* TASK INPUT
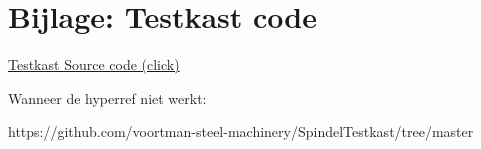 \appendix

\section{Bijlage: Testkast code} \label{sec:TestkastSourceCode}

\href{run:https://github.com/voortman-steel-machinery/SpindelTestkast/tree/master}{Testkast Source code (click)}

\vspace{0.5cm}

Wanneer de hyperref niet werkt:
\vspace{0.5cm}

https://github.com/voortman-steel-machinery/SpindelTestkast/tree/master

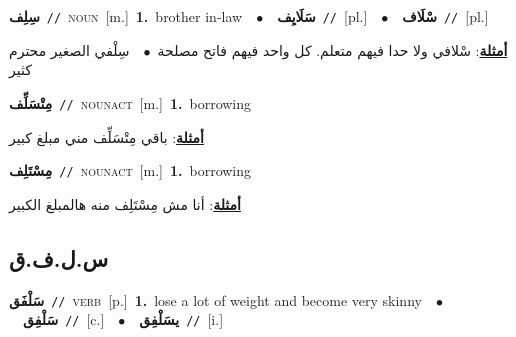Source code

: \documentclass[10pt,a4paper,twoside]{article} %
\begin{document}
\begin{multicols}{2}
{\setlength\topsep{0pt}\textbf{\foreignlanguage{arabic}{سِلِف}}\ {\color{gray}\texttt{//}\color{black}}\ \textsc{noun}\ [m.]\ \textbf{1.}~brother in-law\ \ $\bullet$\ \ \setlength\topsep{0pt}\textbf{\foreignlanguage{arabic}{سَلَايِف}}\ {\color{gray}\texttt{//}\color{black}}\ [pl.]\ \ $\bullet$\ \ \setlength\topsep{0pt}\textbf{\foreignlanguage{arabic}{سْلَاف}}\ {\color{gray}\texttt{//}\color{black}}\ [pl.]\  \begin{flushright}\color{gray}\foreignlanguage{arabic}{\textbf{\underline{\foreignlanguage{arabic}{أمثلة}}}: سْلافي ولا حدا فيهم متعلم. كل واحد فيهم فاتح مصلحة\ $\bullet$\ \  سِلْفي الصغير محترم كثير}\end{flushright}\color{black}} \vspace{2mm}

{\setlength\topsep{0pt}\textbf{\foreignlanguage{arabic}{مِتْسَلِّف}}\ {\color{gray}\texttt{//}\color{black}}\ \textsc{noun\textunderscore act}\ [m.]\ \textbf{1.}~borrowing\  \begin{flushright}\color{gray}\foreignlanguage{arabic}{\textbf{\underline{\foreignlanguage{arabic}{أمثلة}}}: باقي مِتْسَلِّف مني مبلغ كبير}\end{flushright}\color{black}} \vspace{2mm}

{\setlength\topsep{0pt}\textbf{\foreignlanguage{arabic}{مِسْتَلِف}}\ {\color{gray}\texttt{//}\color{black}}\ \textsc{noun\textunderscore act}\ [m.]\ \textbf{1.}~borrowing\  \begin{flushright}\color{gray}\foreignlanguage{arabic}{\textbf{\underline{\foreignlanguage{arabic}{أمثلة}}}: أنا مش مِسْتَلِف منه هالمبلغ الكبير}\end{flushright}\color{black}} \vspace{2mm}

\vspace{-3mm}
\subsection*{\color{blue}\foreignlanguage{arabic}{س.ل.ف.ق}\color{blue}{}} 

{\setlength\topsep{0pt}\textbf{\foreignlanguage{arabic}{سَلْفَق}}\ {\color{gray}\texttt{//}\color{black}}\ \textsc{verb}\ [p.]\ \textbf{1.}~lose a lot of weight and become very skinny\ \ $\bullet$\ \ \setlength\topsep{0pt}\textbf{\foreignlanguage{arabic}{سَلْفِق}}\ {\color{gray}\texttt{//}\color{black}}\ [c.]\ \ $\bullet$\ \ \setlength\topsep{0pt}\textbf{\foreignlanguage{arabic}{يسَلْفِق}}\ {\color{gray}\texttt{//}\color{black}}\ [i.]\ } \vspace{2mm}


\end{multicols}
\end{document}
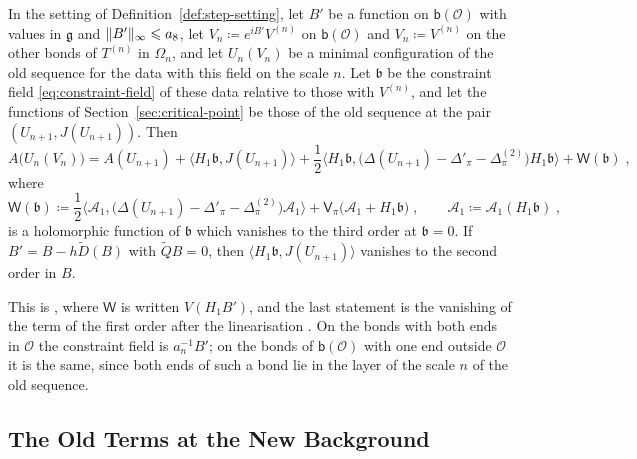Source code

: \documentclass[11pt]{preprint}
\DeclarePairedDelimiter{\norm}{\lVert}{\rVert}
\numberwithin{equation}{section}
\begin{document}
\begin{proposition}\label{prop:action-fluctuation}
In the setting of Definition~\ref{def:step-setting}, let $B'$ be a function on $\mathsf b(\mathcal O)$ with values in $\mathfrak g$ and $\norm{B'}_\infty \leqslant a_8$, let $V_n \coloneqq e^{iB'}V^{(n)}$ on $\mathsf b(\mathcal O)$ and $V_n \coloneqq V^{(n)}$ on the other bonds of $T^{(n)}$ in $\Omega_n$, and let $U_n(V_n)$ be a minimal configuration of the old sequence for the data with this field on the scale $n$. Let $\mathfrak b$ be the constraint field \eqref{eq:constraint-field} of these data relative to those with $V^{(n)}$, and let the functions of Section~\ref{sec:critical-point} be those of the old sequence at the pair $(U_{n+1}, J(U_{n+1}))$. Then
\begin{equation}\label{eq:action-fluctuation}
    A\bigl(U_n(V_n)\bigr) = A(U_{n+1}) + \langle H_1\mathfrak b, J(U_{n+1})\rangle + \frac{1}{2}\bigl\langle H_1\mathfrak b, \bigl(\Delta(U_{n+1}) - \Delta'_\pi - \Delta^{(2)}_\pi\bigr)H_1\mathfrak b\bigr\rangle + \mathsf W(\mathfrak b)\;,
\end{equation}
where
\begin{equation}\label{eq:fluctuation-potential}
    \mathsf W(\mathfrak b) \coloneqq \frac{1}{2}\bigl\langle\mathcal A_1, \bigl(\Delta(U_{n+1}) - \Delta'_\pi - \Delta^{(2)}_\pi\bigr)\mathcal A_1\bigr\rangle + \mathsf V_\pi\bigl(\mathcal A_1 + H_1\mathfrak b\bigr)\;,
    \qquad
    \mathcal A_1 \coloneqq \mathcal A_1(H_1\mathfrak b)\;,
\end{equation}
is a holomorphic function of $\mathfrak b$ which vanishes to the third order at $\mathfrak b = 0$. If $B' = B - h\tilde D(B)$ with $\tilde QB = 0$, then $\langle H_1\mathfrak b, J(U_{n+1})\rangle$ vanishes to the second order in $B$.
\end{proposition}

This is \cite[(2.6)--(2.8), p.~266]{BalabanRG1}, where $\mathsf W$ is written $V(H_1B')$, and the last statement is the vanishing of the term of the first order after the linearisation \cite[p.~267]{BalabanRG1}. On the bonds with both ends in $\mathcal O$ the constraint field is $a_n^{-1}B'$; on the bonds of $\mathsf b(\mathcal O)$ with one end outside $\mathcal O$ it is the same, since both ends of such a bond lie in the layer of the scale $n$ of the old sequence.

\subsection{The Old Terms at the New Background}\label{sec:old-terms}
\end{document}
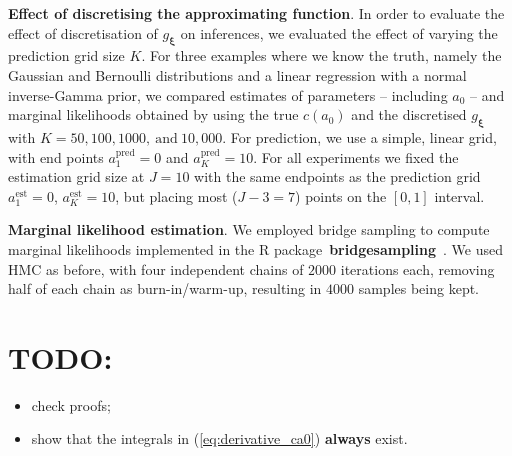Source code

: \documentclass[a4paper, notitlepage, 11pt]{article}
\begin{document}
\textbf{Effect of discretising the approximating function}.
In order to evaluate the effect of discretisation of $g_{\boldsymbol\xi}$ on inferences, we evaluated the effect of varying the prediction grid size $K$.
For three examples where we know the truth, namely the Gaussian and Bernoulli distributions and a linear regression with a normal inverse-Gamma prior, we compared estimates of parameters -- including $a_0$ -- and marginal likelihoods obtained by using the true $c(a_0)$ and the discretised $g_{\boldsymbol\xi}$ with $K =  50, 100, 1000,~\text{and}\: 10, 000$.
For prediction, we use a simple, linear grid, with end points $a^{\text{pred}}_1 = 0$ and $a^{\text{pred}}_K = 10$.
For all experiments we fixed the estimation grid size at $J = 10$ with the same endpoints as the prediction grid $a^{\text{est}}_1 = 0$, $a^{\text{est}}_K = 10$, but placing most ($J-3 = 7$) points on the $[0, 1]$ interval.

\textbf{Marginal likelihood estimation}.
We employed  bridge sampling to compute marginal likelihoods implemented in the R package~\textbf{bridgesampling}~\citep{Gronau2017}.
We used HMC as before, with four independent chains of $2000$ iterations each, removing half of each chain as burn-in/warm-up, resulting in $4000$ samples being kept.


%  

\section*{TODO:}
\begin{itemize}
 \item check proofs;
 \item show that the integrals in (\ref{eq:derivative_ca0}) \textbf{always} exist.
\end{itemize}
\end{document}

* EXERCISE BRIEF
Output, word for word, the full listing above, with no pictures.

* ANSWER BOX
 \appendix

\section{Bijlage: Testkast code} \label{sec:TestkastSourceCode}

\href{run:https://github.com/voortman-steel-machinery/SpindelTestkast/tree/master}{Testkast Source code (click)}

\vspace{0.5cm}

Wanneer de hyperref niet werkt:
\vspace{0.5cm}

https://github.com/voortman-steel-machinery/SpindelTestkast/tree/master

Source code

: \documentclass[10pt,a4paper,twoside]{article} %
\begin{document}
\begin{multicols}{2}
{\setlength\topsep{0pt}\textbf{\foreignlanguage{arabic}{سِلِف}}\ {\color{gray}\texttt{//}\color{black}}\ \textsc{noun}\ [m.]\ \textbf{1.}~brother in-law\ \ $\bullet$\ \ \setlength\topsep{0pt}\textbf{\foreignlanguage{arabic}{سَلَايِف}}\ {\color{gray}\texttt{//}\color{black}}\ [pl.]\ \ $\bullet$\ \ \setlength\topsep{0pt}\textbf{\foreignlanguage{arabic}{سْلَاف}}\ {\color{gray}\texttt{//}\color{black}}\ [pl.]\  \begin{flushright}\color{gray}\foreignlanguage{arabic}{\textbf{\underline{\foreignlanguage{arabic}{أمثلة}}}: سْلافي ولا حدا فيهم متعلم. كل واحد فيهم فاتح مصلحة\ $\bullet$\ \  سِلْفي الصغير محترم كثير}\end{flushright}\color{black}} \vspace{2mm}

{\setlength\topsep{0pt}\textbf{\foreignlanguage{arabic}{مِتْسَلِّف}}\ {\color{gray}\texttt{//}\color{black}}\ \textsc{noun\textunderscore act}\ [m.]\ \textbf{1.}~borrowing\  \begin{flushright}\color{gray}\foreignlanguage{arabic}{\textbf{\underline{\foreignlanguage{arabic}{أمثلة}}}: باقي مِتْسَلِّف مني مبلغ كبير}\end{flushright}\color{black}} \vspace{2mm}

{\setlength\topsep{0pt}\textbf{\foreignlanguage{arabic}{مِسْتَلِف}}\ {\color{gray}\texttt{//}\color{black}}\ \textsc{noun\textunderscore act}\ [m.]\ \textbf{1.}~borrowing\  \begin{flushright}\color{gray}\foreignlanguage{arabic}{\textbf{\underline{\foreignlanguage{arabic}{أمثلة}}}: أنا مش مِسْتَلِف منه هالمبلغ الكبير}\end{flushright}\color{black}} \vspace{2mm}

\vspace{-3mm}
\subsection*{\color{blue}\foreignlanguage{arabic}{س.ل.ف.ق}\color{blue}{}} 

{\setlength\topsep{0pt}\textbf{\foreignlanguage{arabic}{سَلْفَق}}\ {\color{gray}\texttt{//}\color{black}}\ \textsc{verb}\ [p.]\ \textbf{1.}~lose a lot of weight and become very skinny\ \ $\bullet$\ \ \setlength\topsep{0pt}\textbf{\foreignlanguage{arabic}{سَلْفِق}}\ {\color{gray}\texttt{//}\color{black}}\ [c.]\ \ $\bullet$\ \ \setlength\topsep{0pt}\textbf{\foreignlanguage{arabic}{يسَلْفِق}}\ {\color{gray}\texttt{//}\color{black}}\ [i.]\ } \vspace{2mm}


\end{multicols}
\end{document}
Source code

: \documentclass[11pt]{preprint}
\DeclarePairedDelimiter{\norm}{\lVert}{\rVert}
\numberwithin{equation}{section}
\begin{document}
\begin{proposition}\label{prop:action-fluctuation}
In the setting of Definition~\ref{def:step-setting}, let $B'$ be a function on $\mathsf b(\mathcal O)$ with values in $\mathfrak g$ and $\norm{B'}_\infty \leqslant a_8$, let $V_n \coloneqq e^{iB'}V^{(n)}$ on $\mathsf b(\mathcal O)$ and $V_n \coloneqq V^{(n)}$ on the other bonds of $T^{(n)}$ in $\Omega_n$, and let $U_n(V_n)$ be a minimal configuration of the old sequence for the data with this field on the scale $n$. Let $\mathfrak b$ be the constraint field \eqref{eq:constraint-field} of these data relative to those with $V^{(n)}$, and let the functions of Section~\ref{sec:critical-point} be those of the old sequence at the pair $(U_{n+1}, J(U_{n+1}))$. Then
\begin{equation}\label{eq:action-fluctuation}
    A\bigl(U_n(V_n)\bigr) = A(U_{n+1}) + \langle H_1\mathfrak b, J(U_{n+1})\rangle + \frac{1}{2}\bigl\langle H_1\mathfrak b, \bigl(\Delta(U_{n+1}) - \Delta'_\pi - \Delta^{(2)}_\pi\bigr)H_1\mathfrak b\bigr\rangle + \mathsf W(\mathfrak b)\;,
\end{equation}
where
\begin{equation}\label{eq:fluctuation-potential}
    \mathsf W(\mathfrak b) \coloneqq \frac{1}{2}\bigl\langle\mathcal A_1, \bigl(\Delta(U_{n+1}) - \Delta'_\pi - \Delta^{(2)}_\pi\bigr)\mathcal A_1\bigr\rangle + \mathsf V_\pi\bigl(\mathcal A_1 + H_1\mathfrak b\bigr)\;,
    \qquad
    \mathcal A_1 \coloneqq \mathcal A_1(H_1\mathfrak b)\;,
\end{equation}
is a holomorphic function of $\mathfrak b$ which vanishes to the third order at $\mathfrak b = 0$. If $B' = B - h\tilde D(B)$ with $\tilde QB = 0$, then $\langle H_1\mathfrak b, J(U_{n+1})\rangle$ vanishes to the second order in $B$.
\end{proposition}

This is \cite[(2.6)--(2.8), p.~266]{BalabanRG1}, where $\mathsf W$ is written $V(H_1B')$, and the last statement is the vanishing of the term of the first order after the linearisation \cite[p.~267]{BalabanRG1}. On the bonds with both ends in $\mathcal O$ the constraint field is $a_n^{-1}B'$; on the bonds of $\mathsf b(\mathcal O)$ with one end outside $\mathcal O$ it is the same, since both ends of such a bond lie in the layer of the scale $n$ of the old sequence.

\subsection{The Old Terms at the New Background}\label{sec:old-terms}
\end{document}
Source code

: \documentclass[a4paper, notitlepage, 11pt]{article}
\begin{document}
\textbf{Effect of discretising the approximating function}.
In order to evaluate the effect of discretisation of $g_{\boldsymbol\xi}$ on inferences, we evaluated the effect of varying the prediction grid size $K$.
For three examples where we know the truth, namely the Gaussian and Bernoulli distributions and a linear regression with a normal inverse-Gamma prior, we compared estimates of parameters -- including $a_0$ -- and marginal likelihoods obtained by using the true $c(a_0)$ and the discretised $g_{\boldsymbol\xi}$ with $K =  50, 100, 1000,~\text{and}\: 10, 000$.
For prediction, we use a simple, linear grid, with end points $a^{\text{pred}}_1 = 0$ and $a^{\text{pred}}_K = 10$.
For all experiments we fixed the estimation grid size at $J = 10$ with the same endpoints as the prediction grid $a^{\text{est}}_1 = 0$, $a^{\text{est}}_K = 10$, but placing most ($J-3 = 7$) points on the $[0, 1]$ interval.

\textbf{Marginal likelihood estimation}.
We employed  bridge sampling to compute marginal likelihoods implemented in the R package~\textbf{bridgesampling}~\citep{Gronau2017}.
We used HMC as before, with four independent chains of $2000$ iterations each, removing half of each chain as burn-in/warm-up, resulting in $4000$ samples being kept.


%  

\section*{TODO:}
\begin{itemize}
 \item check proofs;
 \item show that the integrals in (\ref{eq:derivative_ca0}) \textbf{always} exist.
\end{itemize}
\end{document}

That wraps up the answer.